• What is expected
Write out the stretch of lines below that begins at the line with "Model Hyper parameter" and ends at the line with "n_estimators, max_depth (max", including both, exactly as given and nothing more.

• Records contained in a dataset
:::

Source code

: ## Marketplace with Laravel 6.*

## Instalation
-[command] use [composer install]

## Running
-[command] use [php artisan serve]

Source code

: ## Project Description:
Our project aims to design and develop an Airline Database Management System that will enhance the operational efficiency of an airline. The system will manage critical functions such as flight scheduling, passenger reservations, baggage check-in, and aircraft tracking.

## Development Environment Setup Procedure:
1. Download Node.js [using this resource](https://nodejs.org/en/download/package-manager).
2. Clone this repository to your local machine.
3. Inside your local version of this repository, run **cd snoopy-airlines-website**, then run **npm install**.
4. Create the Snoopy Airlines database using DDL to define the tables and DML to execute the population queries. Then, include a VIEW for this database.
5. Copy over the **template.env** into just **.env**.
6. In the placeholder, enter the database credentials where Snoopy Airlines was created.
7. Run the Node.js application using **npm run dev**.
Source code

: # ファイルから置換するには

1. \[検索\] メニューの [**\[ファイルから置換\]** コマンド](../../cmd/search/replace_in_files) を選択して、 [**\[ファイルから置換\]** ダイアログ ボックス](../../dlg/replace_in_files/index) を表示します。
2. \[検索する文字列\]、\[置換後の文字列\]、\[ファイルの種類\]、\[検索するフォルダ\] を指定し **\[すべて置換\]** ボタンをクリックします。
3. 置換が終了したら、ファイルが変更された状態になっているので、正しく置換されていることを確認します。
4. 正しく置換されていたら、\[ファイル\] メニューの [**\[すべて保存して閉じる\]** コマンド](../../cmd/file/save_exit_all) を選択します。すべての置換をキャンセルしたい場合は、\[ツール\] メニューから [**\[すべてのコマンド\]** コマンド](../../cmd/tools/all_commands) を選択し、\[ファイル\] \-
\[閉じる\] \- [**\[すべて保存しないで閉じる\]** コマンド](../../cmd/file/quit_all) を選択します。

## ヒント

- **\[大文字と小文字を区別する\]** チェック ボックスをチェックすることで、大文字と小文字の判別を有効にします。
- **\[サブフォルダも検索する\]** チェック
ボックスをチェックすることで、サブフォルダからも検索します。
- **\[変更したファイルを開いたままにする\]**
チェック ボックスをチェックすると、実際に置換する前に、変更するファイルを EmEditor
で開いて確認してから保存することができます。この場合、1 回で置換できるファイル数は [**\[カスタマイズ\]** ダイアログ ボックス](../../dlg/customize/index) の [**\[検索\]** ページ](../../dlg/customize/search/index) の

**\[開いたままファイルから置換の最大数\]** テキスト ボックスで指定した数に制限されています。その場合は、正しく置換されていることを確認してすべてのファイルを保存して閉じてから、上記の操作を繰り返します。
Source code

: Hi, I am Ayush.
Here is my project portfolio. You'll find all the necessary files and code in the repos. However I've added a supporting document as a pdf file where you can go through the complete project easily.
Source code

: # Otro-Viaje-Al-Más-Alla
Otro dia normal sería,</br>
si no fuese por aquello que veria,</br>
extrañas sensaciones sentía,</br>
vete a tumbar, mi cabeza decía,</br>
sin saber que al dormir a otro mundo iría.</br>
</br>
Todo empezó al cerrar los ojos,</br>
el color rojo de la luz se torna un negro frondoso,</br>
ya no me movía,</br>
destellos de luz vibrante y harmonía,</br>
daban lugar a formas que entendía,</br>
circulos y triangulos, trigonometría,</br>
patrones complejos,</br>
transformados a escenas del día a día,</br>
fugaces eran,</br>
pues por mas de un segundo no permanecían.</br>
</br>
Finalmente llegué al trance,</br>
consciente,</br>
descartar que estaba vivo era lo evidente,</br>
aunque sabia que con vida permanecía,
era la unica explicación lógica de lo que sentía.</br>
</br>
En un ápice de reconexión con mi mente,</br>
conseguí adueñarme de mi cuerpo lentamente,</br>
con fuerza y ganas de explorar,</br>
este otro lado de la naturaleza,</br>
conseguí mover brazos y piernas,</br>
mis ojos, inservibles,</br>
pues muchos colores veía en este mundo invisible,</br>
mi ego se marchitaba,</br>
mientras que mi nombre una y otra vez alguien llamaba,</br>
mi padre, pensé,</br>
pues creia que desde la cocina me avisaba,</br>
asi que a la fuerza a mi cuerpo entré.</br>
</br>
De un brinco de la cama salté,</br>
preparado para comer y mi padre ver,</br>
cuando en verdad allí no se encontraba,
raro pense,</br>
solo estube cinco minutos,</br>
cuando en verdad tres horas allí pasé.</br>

:::

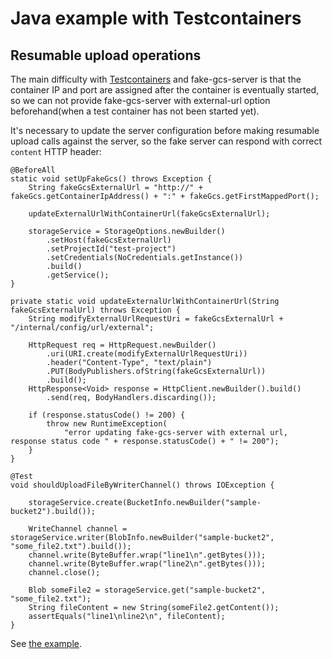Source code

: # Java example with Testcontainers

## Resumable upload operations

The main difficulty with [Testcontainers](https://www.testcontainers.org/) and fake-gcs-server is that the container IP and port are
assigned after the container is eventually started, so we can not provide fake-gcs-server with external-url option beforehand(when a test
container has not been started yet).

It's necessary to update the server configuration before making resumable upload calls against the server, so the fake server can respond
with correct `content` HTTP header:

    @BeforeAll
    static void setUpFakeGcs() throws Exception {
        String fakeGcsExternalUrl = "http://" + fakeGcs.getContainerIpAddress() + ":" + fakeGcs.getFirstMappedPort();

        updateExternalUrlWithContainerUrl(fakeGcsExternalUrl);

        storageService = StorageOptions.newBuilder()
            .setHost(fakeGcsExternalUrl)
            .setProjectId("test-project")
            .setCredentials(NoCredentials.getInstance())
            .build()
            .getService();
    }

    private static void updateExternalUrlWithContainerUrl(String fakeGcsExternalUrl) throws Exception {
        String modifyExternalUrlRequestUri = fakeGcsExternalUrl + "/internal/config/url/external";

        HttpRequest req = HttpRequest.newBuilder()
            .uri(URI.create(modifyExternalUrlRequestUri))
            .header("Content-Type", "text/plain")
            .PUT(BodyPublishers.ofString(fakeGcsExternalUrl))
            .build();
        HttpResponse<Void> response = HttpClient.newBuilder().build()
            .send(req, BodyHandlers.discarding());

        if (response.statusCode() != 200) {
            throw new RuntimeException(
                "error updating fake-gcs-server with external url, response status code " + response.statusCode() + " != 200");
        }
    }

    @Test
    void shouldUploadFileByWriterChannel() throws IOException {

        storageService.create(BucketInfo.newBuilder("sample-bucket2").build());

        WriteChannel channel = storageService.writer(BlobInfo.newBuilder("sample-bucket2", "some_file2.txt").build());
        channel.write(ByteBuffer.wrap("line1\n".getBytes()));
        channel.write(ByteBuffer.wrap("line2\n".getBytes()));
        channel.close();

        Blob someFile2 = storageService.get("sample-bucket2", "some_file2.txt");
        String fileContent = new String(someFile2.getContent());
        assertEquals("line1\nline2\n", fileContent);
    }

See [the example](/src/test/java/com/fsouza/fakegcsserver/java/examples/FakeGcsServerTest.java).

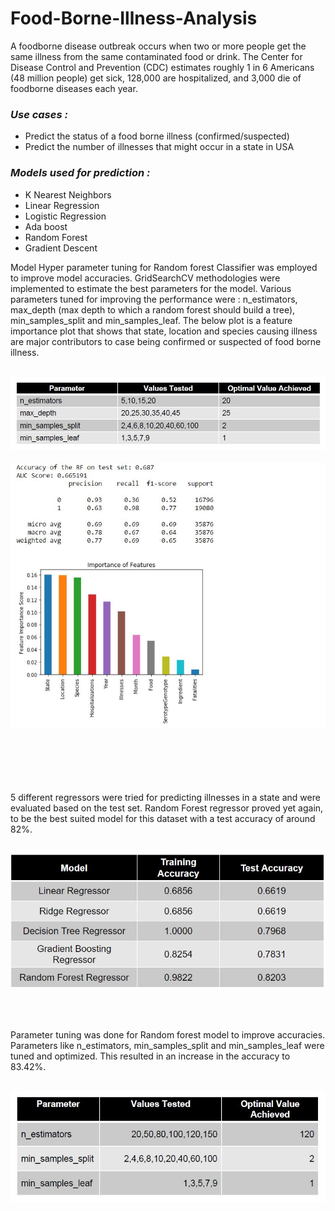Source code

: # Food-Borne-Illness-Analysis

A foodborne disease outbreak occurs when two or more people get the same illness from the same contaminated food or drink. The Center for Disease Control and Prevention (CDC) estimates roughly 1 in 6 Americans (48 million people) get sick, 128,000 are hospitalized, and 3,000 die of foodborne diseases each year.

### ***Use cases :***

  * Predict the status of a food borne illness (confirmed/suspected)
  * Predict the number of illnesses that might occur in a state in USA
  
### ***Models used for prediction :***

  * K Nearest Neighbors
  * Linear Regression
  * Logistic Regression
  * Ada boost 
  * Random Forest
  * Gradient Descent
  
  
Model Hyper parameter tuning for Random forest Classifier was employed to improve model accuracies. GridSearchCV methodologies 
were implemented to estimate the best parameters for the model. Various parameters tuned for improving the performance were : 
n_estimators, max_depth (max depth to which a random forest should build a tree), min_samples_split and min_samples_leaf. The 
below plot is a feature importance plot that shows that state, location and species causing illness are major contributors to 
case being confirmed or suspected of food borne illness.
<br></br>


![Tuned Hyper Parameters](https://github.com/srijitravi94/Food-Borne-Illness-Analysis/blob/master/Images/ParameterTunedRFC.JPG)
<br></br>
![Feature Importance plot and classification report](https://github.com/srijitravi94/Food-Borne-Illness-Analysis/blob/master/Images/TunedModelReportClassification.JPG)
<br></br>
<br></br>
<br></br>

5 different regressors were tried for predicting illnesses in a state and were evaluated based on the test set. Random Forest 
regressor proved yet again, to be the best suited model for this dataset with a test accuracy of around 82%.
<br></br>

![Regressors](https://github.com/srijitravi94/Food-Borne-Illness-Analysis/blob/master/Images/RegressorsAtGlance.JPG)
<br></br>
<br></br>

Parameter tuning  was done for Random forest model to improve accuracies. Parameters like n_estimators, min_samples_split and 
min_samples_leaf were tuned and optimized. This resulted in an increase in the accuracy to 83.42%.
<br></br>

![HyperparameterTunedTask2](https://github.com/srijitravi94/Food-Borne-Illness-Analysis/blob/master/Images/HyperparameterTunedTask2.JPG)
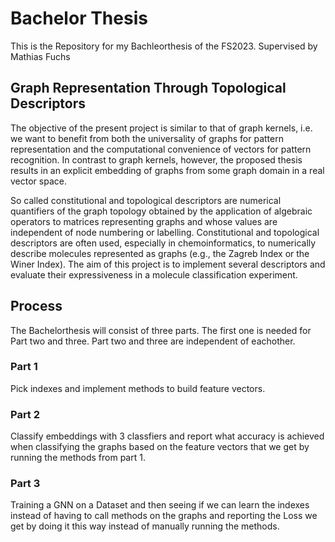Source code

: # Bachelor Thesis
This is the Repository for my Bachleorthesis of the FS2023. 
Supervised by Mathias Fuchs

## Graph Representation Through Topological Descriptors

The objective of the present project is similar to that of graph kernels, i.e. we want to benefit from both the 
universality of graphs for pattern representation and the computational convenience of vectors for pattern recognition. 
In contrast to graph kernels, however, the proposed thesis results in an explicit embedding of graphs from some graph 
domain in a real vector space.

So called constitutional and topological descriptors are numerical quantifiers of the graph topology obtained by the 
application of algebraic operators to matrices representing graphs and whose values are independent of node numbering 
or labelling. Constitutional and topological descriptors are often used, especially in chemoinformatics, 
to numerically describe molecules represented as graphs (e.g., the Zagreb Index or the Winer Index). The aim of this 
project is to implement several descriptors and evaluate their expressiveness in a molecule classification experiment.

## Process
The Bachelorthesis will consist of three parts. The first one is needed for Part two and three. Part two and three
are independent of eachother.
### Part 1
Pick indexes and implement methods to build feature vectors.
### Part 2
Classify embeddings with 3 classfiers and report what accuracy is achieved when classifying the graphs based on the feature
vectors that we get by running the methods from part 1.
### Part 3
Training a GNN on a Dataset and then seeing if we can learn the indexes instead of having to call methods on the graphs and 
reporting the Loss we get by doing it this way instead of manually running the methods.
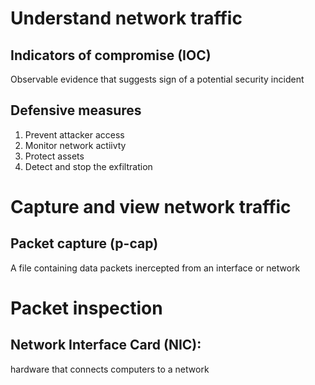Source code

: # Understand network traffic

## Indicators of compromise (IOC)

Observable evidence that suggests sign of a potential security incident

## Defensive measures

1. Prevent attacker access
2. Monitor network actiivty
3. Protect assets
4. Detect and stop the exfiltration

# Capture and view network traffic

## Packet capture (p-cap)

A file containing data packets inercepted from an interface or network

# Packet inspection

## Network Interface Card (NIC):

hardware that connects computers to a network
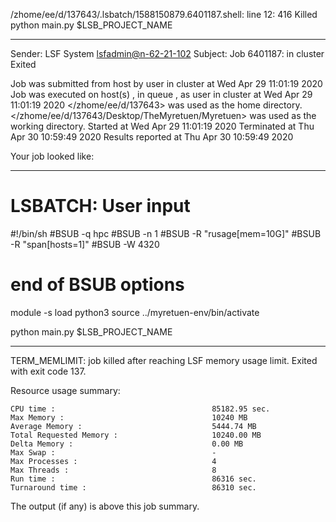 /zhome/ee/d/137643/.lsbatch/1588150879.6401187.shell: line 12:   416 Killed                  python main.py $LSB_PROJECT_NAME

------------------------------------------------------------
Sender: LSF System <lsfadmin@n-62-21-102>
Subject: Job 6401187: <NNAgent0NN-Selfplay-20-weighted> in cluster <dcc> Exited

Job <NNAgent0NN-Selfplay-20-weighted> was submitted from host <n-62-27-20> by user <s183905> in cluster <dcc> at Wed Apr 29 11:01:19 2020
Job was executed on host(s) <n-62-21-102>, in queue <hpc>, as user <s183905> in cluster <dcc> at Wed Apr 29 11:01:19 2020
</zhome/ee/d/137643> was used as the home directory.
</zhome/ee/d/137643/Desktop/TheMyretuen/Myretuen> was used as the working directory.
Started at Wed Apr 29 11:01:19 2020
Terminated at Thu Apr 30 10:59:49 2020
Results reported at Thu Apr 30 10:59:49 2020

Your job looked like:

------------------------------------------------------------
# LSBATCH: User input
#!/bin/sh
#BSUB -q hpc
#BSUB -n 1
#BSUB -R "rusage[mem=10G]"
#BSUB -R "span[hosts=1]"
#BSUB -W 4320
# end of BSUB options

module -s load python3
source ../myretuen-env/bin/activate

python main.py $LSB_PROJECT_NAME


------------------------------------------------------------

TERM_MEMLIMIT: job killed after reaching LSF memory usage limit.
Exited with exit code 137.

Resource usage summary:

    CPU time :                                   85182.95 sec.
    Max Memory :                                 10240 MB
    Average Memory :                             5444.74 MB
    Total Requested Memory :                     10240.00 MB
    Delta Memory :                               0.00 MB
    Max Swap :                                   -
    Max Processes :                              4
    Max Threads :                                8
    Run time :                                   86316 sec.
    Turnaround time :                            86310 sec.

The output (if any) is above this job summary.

:::

• Result
Model Hyper parameter tuning for Random forest Classifier was employed to improve model accuracies. GridSearchCV methodologies 
were implemented to estimate the best parameters for the model. Various parameters tuned for improving the performance were : 
n_estimators, max_depth (max depth to which a random forest should build a tree), min_samples_split and min_samples_leaf. The 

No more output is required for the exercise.